Plain-text document sources
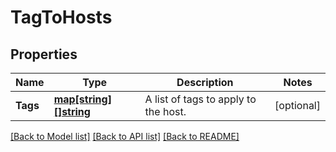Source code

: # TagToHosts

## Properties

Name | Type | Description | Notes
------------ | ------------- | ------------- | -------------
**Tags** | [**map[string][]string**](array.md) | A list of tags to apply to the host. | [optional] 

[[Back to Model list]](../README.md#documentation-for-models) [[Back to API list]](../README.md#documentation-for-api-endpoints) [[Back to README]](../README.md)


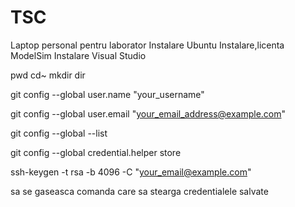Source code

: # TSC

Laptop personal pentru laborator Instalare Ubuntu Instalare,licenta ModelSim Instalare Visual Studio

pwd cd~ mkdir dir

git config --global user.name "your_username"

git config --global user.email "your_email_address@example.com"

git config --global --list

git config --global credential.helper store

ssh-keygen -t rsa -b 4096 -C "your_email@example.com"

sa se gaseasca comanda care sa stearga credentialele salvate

> EXERCISE OBJECTIVE
In these entries, please give the number of lines holding the string "example" and nothing more.

> RESPONSE AREA
2